Su auto obituario, que podéis leer en la web de Público, fue la última pirueta de ingenio de uno de los columnistas más incisivos de la prensa española. Era tan curioso y glotón (los médicos le habían augurado que moriría por la boca, como el pez) que no quiso perderse en vida la ceremonia de su muerte, para desesperación de sus amigos que consideraban semejante comilona literaria cosa de muy mal fario.
Mal fario. Suena a chiste. Como el condenado a muerte que rechaza el último cigarrillo porque resulta fatal para la salud. Hacer la crónica de su propia muerte necesita de mucha dosis de buen humor, del mejor humor negro. Ya no puedo preguntárselo, pero seguro que hizo el simulacro de morirse en vida por pasar lista, por comprobar la fidelidad de sus amigos, y tal vez la de sus enemigos.

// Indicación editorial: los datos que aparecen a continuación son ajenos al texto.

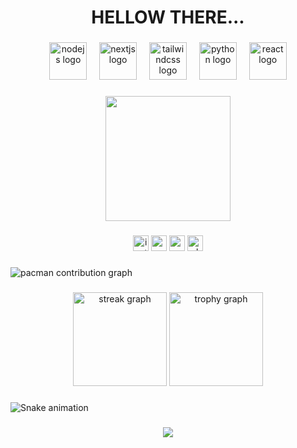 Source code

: <h1 align="center">HELLOW THERE...</h1>

###

<div align="center">
  <img src="https://cdn.jsdelivr.net/gh/devicons/devicon/icons/nodejs/nodejs-original.svg" height="60" alt="nodejs logo"  />
  <img width="12" />
  <img src="https://skillicons.dev/icons?i=nextjs" height="60" alt="nextjs logo"  />
  <img width="12" />
  <img src="https://skillicons.dev/icons?i=tailwind" height="60" alt="tailwindcss logo"  />
  <img width="12" />
  <img src="https://skillicons.dev/icons?i=py" height="60" alt="python logo"  />
  <img width="12" />
  <img src="https://cdn.jsdelivr.net/gh/devicons/devicon/icons/react/react-original.svg" height="60" alt="react logo"  />
</div>

###

<div align="center">
  <img height="200" src="https://i.imgflip.com/65efzo.gif"  />
</div>

###

<div align="center">
  <img src="https://img.shields.io/static/v1?message=Instagram&logo=instagram&label=&color=E4405F&logoColor=white&labelColor=&style=for-the-badge" height="25" alt="instagram logo"  />
  <img src="https://img.shields.io/static/v1?message=Gmail&logo=gmail&label=&color=D14836&logoColor=white&labelColor=&style=for-the-badge" height="25" alt="gmail logo"  />
  <img src="https://img.shields.io/static/v1?message=Youtube&logo=youtube&label=&color=FF0000&logoColor=white&labelColor=&style=for-the-badge" height="25" alt="youtube logo"  />
  <img src="https://img.shields.io/static/v1?message=Whatsapp&logo=whatsapp&label=&color=25D366&logoColor=white&labelColor=&style=for-the-badge" height="25" alt="whatsapp logo"  />
</div>

###

<picture>
  <source media="(prefers-color-scheme: dark)" srcset="https://raw.githubusercontent.com/XPRO-BOTZ-OFC/XPRO-BOTZ-OFC/output/pacman-contribution-graph-dark.svg">
  <source media="(prefers-color-scheme: light)" srcset="https://raw.githubusercontent.com/XPRO-BOTZ-OFC/XPRO-BOTZ-OFC/output/pacman-contribution-graph.svg">
  <img alt="pacman contribution graph" src="https://raw.githubusercontent.com/XPRO-BOTZ-OFC/XPRO-BOTZ-OFC/output/pacman-contribution-graph.svg">
</picture>

###

<div align="center">
  <img src="https://streak-stats.demolab.com?user=XPRO-BOTZ-OFC&locale=en&mode=daily&theme=dracula&hide_border=false&border_radius=5&order=3" height="150" alt="streak graph"  />
  <img src="https://github-profile-trophy.vercel.app?username=XPRO-BOTZ-OFC&theme=dracula&column=-1&row=1&margin-w=8&margin-h=8&no-bg=false&no-frame=false&order=4" height="150" alt="trophy graph"  />
</div>

###

<img src="https://raw.githubusercontent.com/XPRO-BOTZ-OFC/XPRO-BOTZ-OFC/output/snake.svg" alt="Snake animation" />

###

<div align="center">
  <img src="https://profile-counter.glitch.me/XPRO-BOTZ-OFC/count.svg?"  />
</div>

###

En este oficio, uno nunca sabe cuántos hay en cada bando. A mí, por ejemplo, lo que más me duele de morir no es que todo mi cuerpo se disuelva en la nada, sin que me espere ni dios al otro lado, y que el plomo busque al plomo, el calcio, al calcio, el hierro, al hierro, y así cada elemento químico que me conforma vuelva al estado inerte. Lo que más me jode de morir es la alegría que le voy a dar a mis enemigos. Y creo que Javier y yo compartimos unos cuantos.
Que la tierra le sea leve.
Manolo Saco. Una alegría para el enemigo. 29 de abril de 2009.